There are a few costs associated with buying a home. I’ll go over the full breakdown for you today.

Selling your Rochester home? Get a free Home Price Evaluation

Buying a home comes with a lot of different costs. One of the things I get asked most often by homebuyers is to clear up confusion between things like down payments, closing costs, and earnest money.
To start, the down payment is the deposit you put down on a property. If you buy a $200,000 home, for example, and you put 10% down that would total to a deposit of $20,000. Then, the remaining $180,000 would become the total of your mortgage.
Different loan programs do have different levels of down payments associated with them. A rural development loan or a VA loan will be 0% down.
You may have a more conventional loan, though, with a minimum of 5% down. In these scenarios, the payment could be as much as 20% down.
Next we should think about closing costs. Closing costs are the general costs of buying a home.
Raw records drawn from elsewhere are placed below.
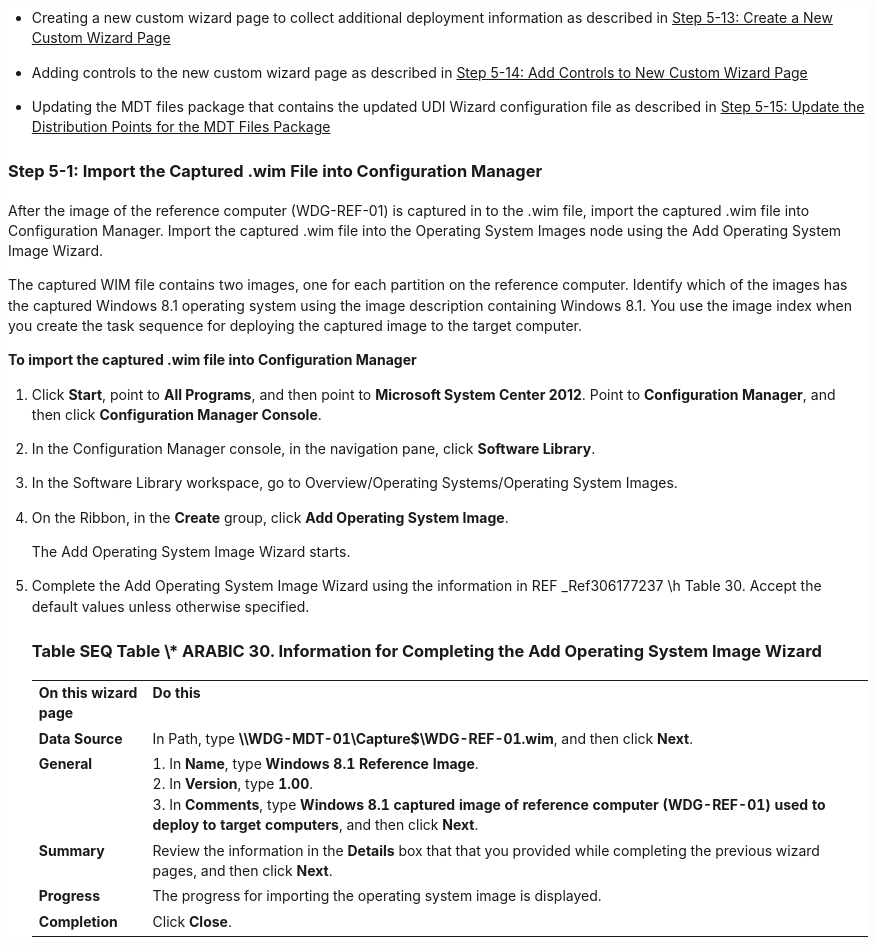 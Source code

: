 -   Creating a new custom wizard page to collect additional deployment information as described in [Step 5-13: Create a New Custom Wizard Page](#CreateNewCustomWizardPage)  

-   Adding controls to the new custom wizard page as described in [Step 5-14: Add Controls to New Custom Wizard Page](#AddControlstoNewcustomWizardPage)  

-   Updating the MDT files package that contains the updated UDI Wizard configuration file as described in [Step 5-15: Update the Distribution Points for the MDT Files Package](#UpdateDistributionPointsforMDTFilesPackage)  

###  <a name="ImportCapturedwimFileintoCOnfigurationManager"></a> Step 5-1: Import the Captured .wim File into Configuration Manager  
 After the image of the reference computer (WDG-REF-01) is captured in to the .wim file, import the captured .wim file into Configuration Manager. Import the captured .wim file into the Operating System Images node using the Add Operating System Image Wizard.  

 The captured WIM file contains two images, one for each partition on the reference computer. Identify which of the images has the captured Windows 8.1 operating system using the image description containing Windows 8.1. You use the image index when you create the task sequence for deploying the captured image to the target computer.  

 **To import the captured .wim file into Configuration Manager**  

1.  Click **Start**, point to **All Programs**, and then point to **Microsoft System Center 2012**. Point to **Configuration Manager**, and then click **Configuration Manager Console**.  

2.  In the Configuration Manager console, in the navigation pane, click **Software Library**.  

3.  In the Software Library workspace, go to Overview/Operating Systems/Operating System Images.  

4.  On the Ribbon, in the **Create** group, click **Add Operating System Image**.  

     The Add Operating System Image Wizard starts.  

5.  Complete the Add Operating System Image Wizard using the information in  REF _Ref306177237 \h Table 30. Accept the default values unless otherwise specified.  

    ### Table  SEQ Table \\* ARABIC 30. Information for Completing the Add Operating System Image Wizard  

    |||  
    |-|-|  
    |**On this wizard page**|**Do this**|  
    |**Data Source**|In Path, type **\\\WDG-MDT-01\Capture$\WDG-REF-01.wim**, and then click **Next**.|  
    |**General**|1.  In **Name**, type **Windows 8.1 Reference Image**.<br />2.  In **Version**, type **1.00**.<br />3.  In **Comments**, type **Windows 8.1 captured image of reference computer (WDG-REF-01) used to deploy to target computers**, and then click **Next**.|  
    |**Summary**|Review the information in the **Details** box that that you provided while completing the previous wizard pages, and then click **Next**.|  
    |**Progress**|The progress for importing the operating system image is displayed.|  
    |**Completion**|Click **Close**.|  
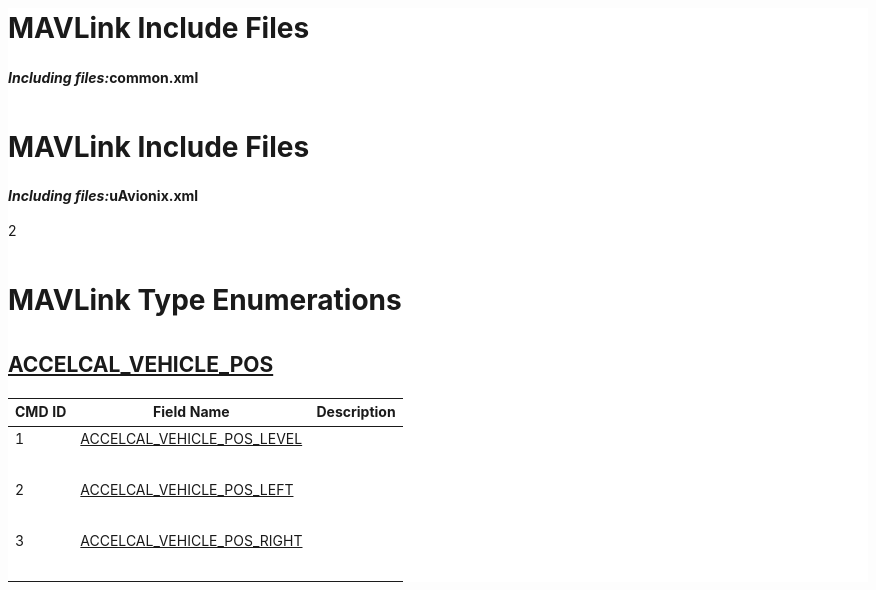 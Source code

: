 <html>
 <body>
  <h1>MAVLink Include Files</h1>
  <p>
   <strong>
    <em>Including files:</em>common.xml</strong>
  </p>
  <h1>MAVLink Include Files</h1>
  <p>
   <strong>
    <em>Including files:</em>uAvionix.xml</strong>
  </p>2<h1>MAVLink Type Enumerations</h1>
  <h2 class="mavlink_message_name" id="ENUM_ACCELCAL_VEHICLE_POS">
   <a href="#ENUM_ACCELCAL_VEHICLE_POS">ACCELCAL_VEHICLE_POS</a>
  </h2>
  <p class="description">
  </p>
  <table class="sortable">
   <thead>
    <tr>
     <th class="mavlink_field_header">CMD ID</th>
     <th class="mavlink_field_header">Field Name</th>
     <th class="mavlink_field_header">Description</th>
    </tr>
   </thead>
   <tbody>
    <tr class="mavlink_field" id="ACCELCAL_VEHICLE_POS_LEVEL">
     <td class="mavlink_type" valign="top">1</td>
     <td class="mavlink_name" valign="top">
      <a href="#ACCELCAL_VEHICLE_POS_LEVEL">ACCELCAL_VEHICLE_POS_LEVEL</a>
     </td>
     <td class="mavlink_comment">
     </td>
    </tr>
    <tr>
     <td colspan="3">
      <br/>
     </td>
    </tr>
    <tr class="mavlink_field" id="ACCELCAL_VEHICLE_POS_LEFT">
     <td class="mavlink_type" valign="top">2</td>
     <td class="mavlink_name" valign="top">
      <a href="#ACCELCAL_VEHICLE_POS_LEFT">ACCELCAL_VEHICLE_POS_LEFT</a>
     </td>
     <td class="mavlink_comment">
     </td>
    </tr>
    <tr>
     <td colspan="3">
      <br/>
     </td>
    </tr>
    <tr class="mavlink_field" id="ACCELCAL_VEHICLE_POS_RIGHT">
     <td class="mavlink_type" valign="top">3</td>
     <td class="mavlink_name" valign="top">
      <a href="#ACCELCAL_VEHICLE_POS_RIGHT">ACCELCAL_VEHICLE_POS_RIGHT</a>
     </td>
     <td class="mavlink_comment">
     </td>
    </tr>
    <tr>
     <td colspan="3">
      <br/>
     </td> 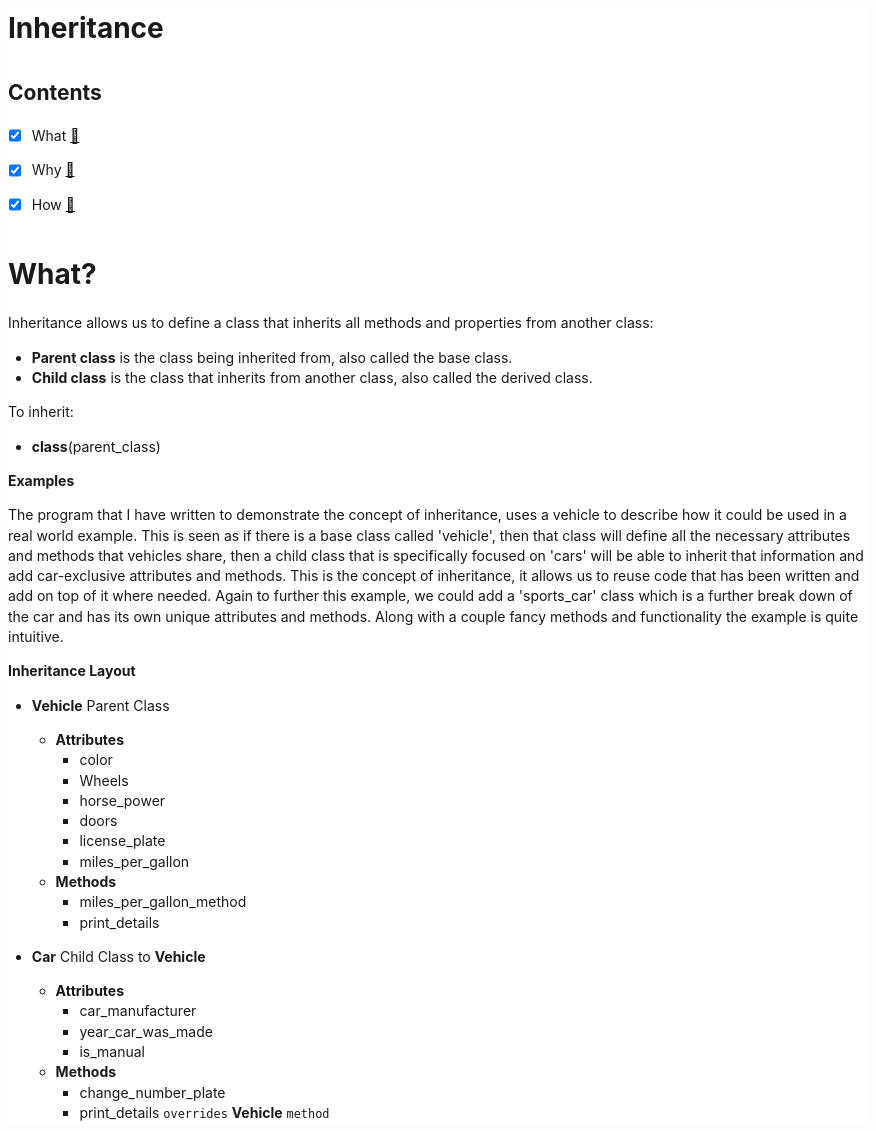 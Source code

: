 # Inheritance

## **Contents**

- [x] What [:file_folder:](#What?)

- [x] Why [:file_folder:](#Why?)

- [x] How [:file_folder:](#How?)


# What?

Inheritance allows us to define a class that inherits all methods and properties from another class:
* **Parent class** is the class being inherited from, also called the base class.
* **Child class** is the class that inherits from another class, also called the derived class.

To inherit: <br>
* **class**(parent_class)

**Examples** 

The program that I have written to demonstrate the concept of inheritance, uses a vehicle to
describe how it could be used in a real world example. This is seen as if there is a base class called 'vehicle', then that
class will define all the necessary attributes and methods that vehicles share, then a child class that is specifically focused on
'cars' will be able to inherit that information and add car-exclusive attributes and methods. This is the concept of inheritance, it allows us to reuse code that has been written
and add on top of it where needed. Again to further this example, we could add a 'sports_car' class which is a further
break down of the car and has its own unique attributes and methods. Along with a couple fancy methods and
functionality the example is quite intuitive.

**Inheritance Layout**
* **Vehicle** Parent Class
    * **Attributes**
        * color
        * Wheels
        * horse_power
        * doors
        * license_plate
        * miles_per_gallon
    * **Methods**
        * miles_per_gallon_method
        * print_details

* **Car** Child Class to **Vehicle**
    * **Attributes**
        * car_manufacturer
        * year_car_was_made
        * is_manual
    * **Methods**
        * change_number_plate
        * print_details  `overrides` **Vehicle** `method`

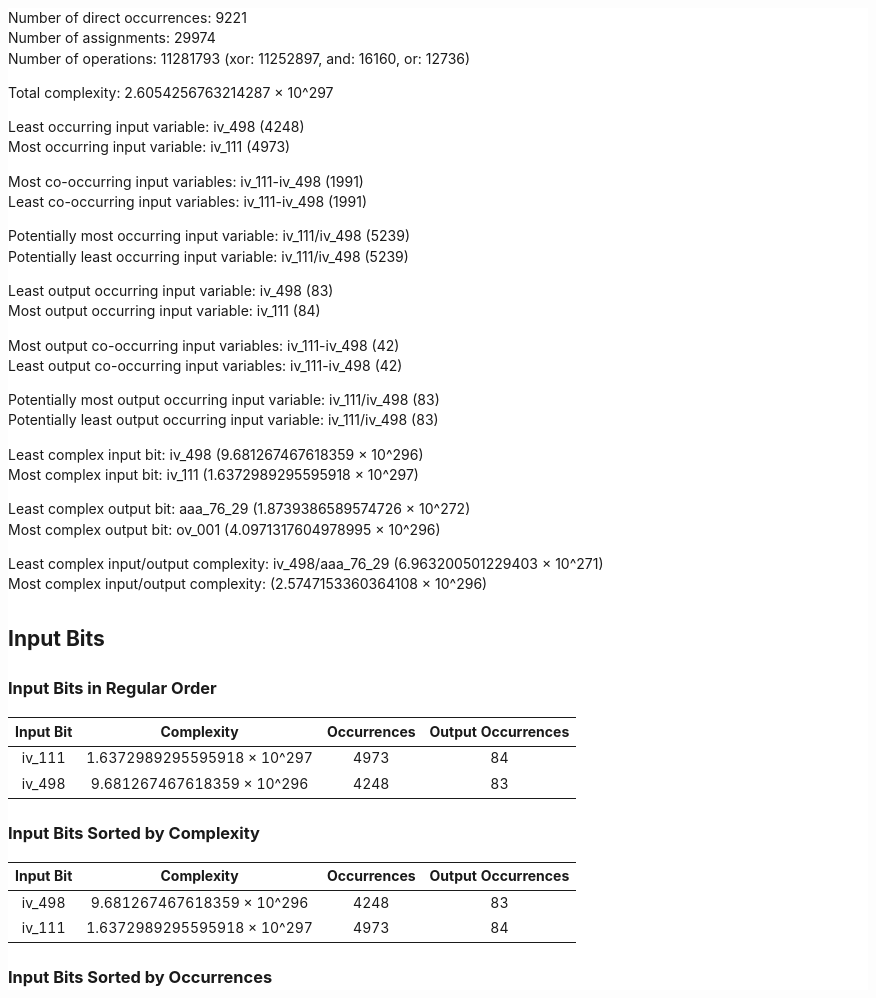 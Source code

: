 Number of direct occurrences: 9221  
Number of assignments: 29974  
Number of operations: 11281793
(xor: 11252897,
and: 16160,
or: 12736)

Total complexity: 2.6054256763214287 × 10^297

Least occurring input variable: iv_498 (4248)  
Most occurring input variable: iv_111 (4973)

Most co-occurring input variables: iv_111-iv_498 (1991)  
Least co-occurring input variables: iv_111-iv_498 (1991)

Potentially most occurring input variable: iv_111/iv_498 (5239)  
Potentially least occurring input variable: iv_111/iv_498 (5239)

Least output occurring input variable: iv_498 (83)  
Most output occurring input variable: iv_111 (84)

Most output co-occurring input variables: iv_111-iv_498 (42)  
Least output co-occurring input variables: iv_111-iv_498 (42)

Potentially most output occurring input variable: iv_111/iv_498 (83)  
Potentially least output occurring input variable: iv_111/iv_498 (83)

Least complex input bit: iv_498 (9.681267467618359 × 10^296)  
Most complex input bit: iv_111 (1.6372989295595918 × 10^297)

Least complex output bit: aaa_76_29 (1.8739386589574726 × 10^272)  
Most complex output bit: ov_001 (4.0971317604978995 × 10^296)

Least complex input/output complexity: iv_498/aaa_76_29 (6.963200501229403 × 10^271)  
Most complex input/output complexity:  (2.5747153360364108 × 10^296)

## Input Bits

### Input Bits in Regular Order

| Input Bit | Complexity | Occurrences | Output Occurrences |
|:---------:|:----------:|:-----------:|:------------------:|
| iv_111 | 1.6372989295595918 × 10^297 | 4973 | 84 |
| iv_498 | 9.681267467618359 × 10^296 | 4248 | 83 |

### Input Bits Sorted by Complexity

| Input Bit | Complexity | Occurrences | Output Occurrences |
|:---------:|:----------:|:-----------:|:------------------:|
| iv_498 | 9.681267467618359 × 10^296 | 4248 | 83 |
| iv_111 | 1.6372989295595918 × 10^297 | 4973 | 84 |

### Input Bits Sorted by Occurrences
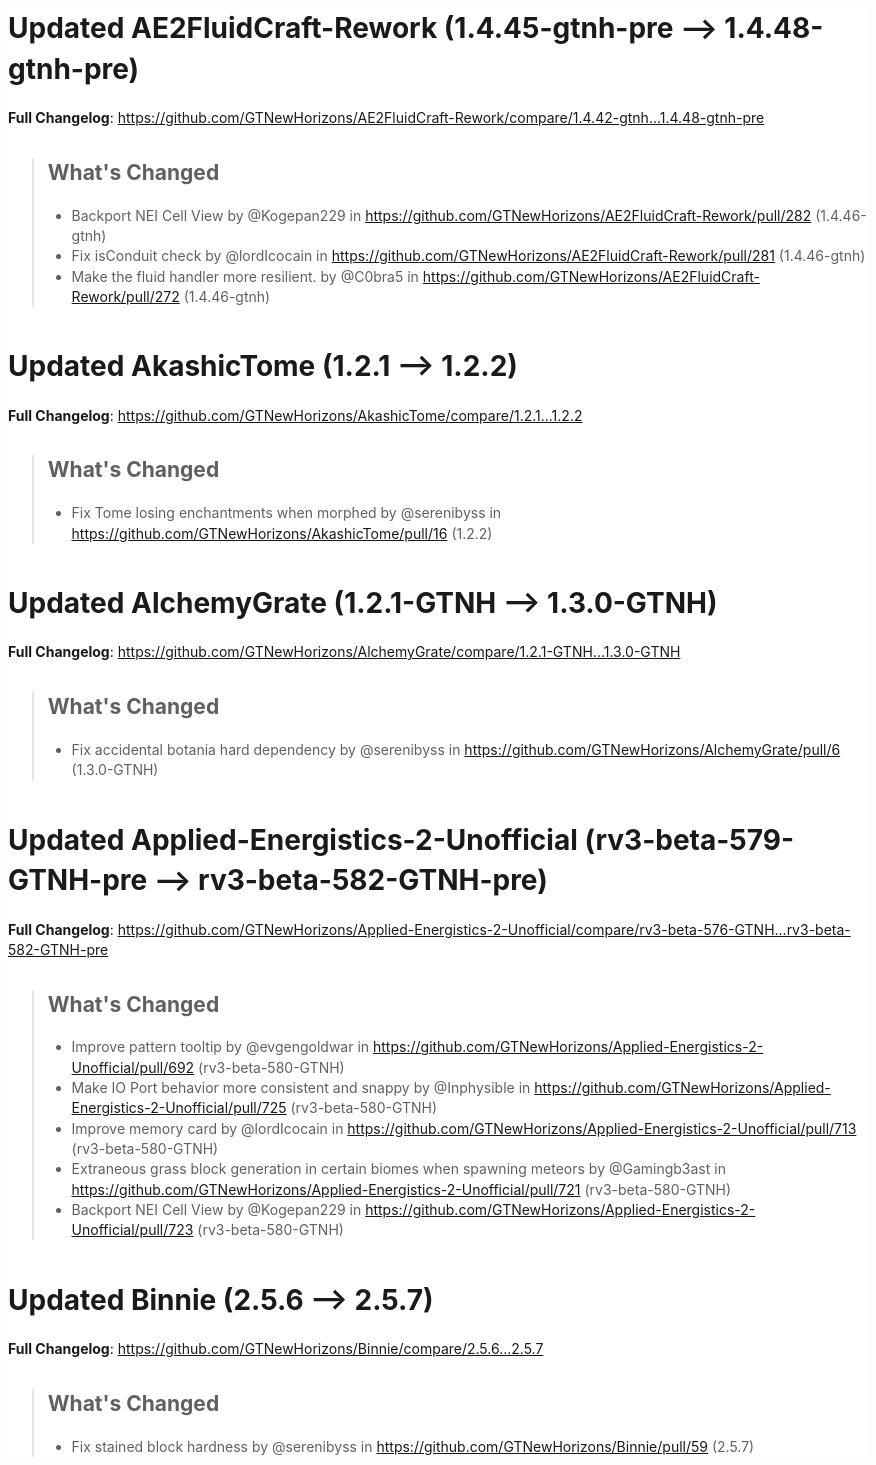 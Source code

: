 # Updated AE2FluidCraft-Rework (1.4.45-gtnh-pre -->  1.4.48-gtnh-pre)
**Full Changelog**: https://github.com/GTNewHorizons/AE2FluidCraft-Rework/compare/1.4.42-gtnh...1.4.48-gtnh-pre
>## What's Changed
> * Backport NEI Cell View by @Kogepan229 in https://github.com/GTNewHorizons/AE2FluidCraft-Rework/pull/282 (1.4.46-gtnh)
> * Fix isConduit check by @lordIcocain in https://github.com/GTNewHorizons/AE2FluidCraft-Rework/pull/281 (1.4.46-gtnh)
> * Make the fluid handler more resilient. by @C0bra5 in https://github.com/GTNewHorizons/AE2FluidCraft-Rework/pull/272 (1.4.46-gtnh)
>

# Updated AkashicTome (1.2.1 -->  1.2.2)
**Full Changelog**: https://github.com/GTNewHorizons/AkashicTome/compare/1.2.1...1.2.2
>## What's Changed
> * Fix Tome losing enchantments when morphed by @serenibyss in https://github.com/GTNewHorizons/AkashicTome/pull/16 (1.2.2)
>

# Updated AlchemyGrate (1.2.1-GTNH -->  1.3.0-GTNH)
**Full Changelog**: https://github.com/GTNewHorizons/AlchemyGrate/compare/1.2.1-GTNH...1.3.0-GTNH
>## What's Changed
> * Fix accidental botania hard dependency by @serenibyss in https://github.com/GTNewHorizons/AlchemyGrate/pull/6 (1.3.0-GTNH)
>

# Updated Applied-Energistics-2-Unofficial (rv3-beta-579-GTNH-pre -->  rv3-beta-582-GTNH-pre)
**Full Changelog**: https://github.com/GTNewHorizons/Applied-Energistics-2-Unofficial/compare/rv3-beta-576-GTNH...rv3-beta-582-GTNH-pre
>## What's Changed
> * Improve pattern tooltip by @evgengoldwar in https://github.com/GTNewHorizons/Applied-Energistics-2-Unofficial/pull/692 (rv3-beta-580-GTNH)
> * Make IO Port behavior more consistent and snappy by @Inphysible in https://github.com/GTNewHorizons/Applied-Energistics-2-Unofficial/pull/725 (rv3-beta-580-GTNH)
> * Improve memory card by @lordIcocain in https://github.com/GTNewHorizons/Applied-Energistics-2-Unofficial/pull/713 (rv3-beta-580-GTNH)
> * Extraneous grass block generation in certain biomes when spawning meteors by @Gamingb3ast in https://github.com/GTNewHorizons/Applied-Energistics-2-Unofficial/pull/721 (rv3-beta-580-GTNH)
> * Backport NEI Cell View by @Kogepan229 in https://github.com/GTNewHorizons/Applied-Energistics-2-Unofficial/pull/723 (rv3-beta-580-GTNH)
>

# Updated Binnie (2.5.6 -->  2.5.7)
**Full Changelog**: https://github.com/GTNewHorizons/Binnie/compare/2.5.6...2.5.7
>## What's Changed
> * Fix stained block hardness by @serenibyss in https://github.com/GTNewHorizons/Binnie/pull/59 (2.5.7)
>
With this, there are three types of cost: the lender cost, titling costs, and governmental costs like taxes.
For example, a mortgage registration tax is $3.30 for every $1,000 of the home you buy. Other closing costs include a lender’s origination fee, appraisal, and others.
These closing costs should really be thought of as an addition to the original price, but in some circumstances you can negotiate having the seller pay them for you.

In some circumstances, you can negotiate for the seller to pay the closing costs for you.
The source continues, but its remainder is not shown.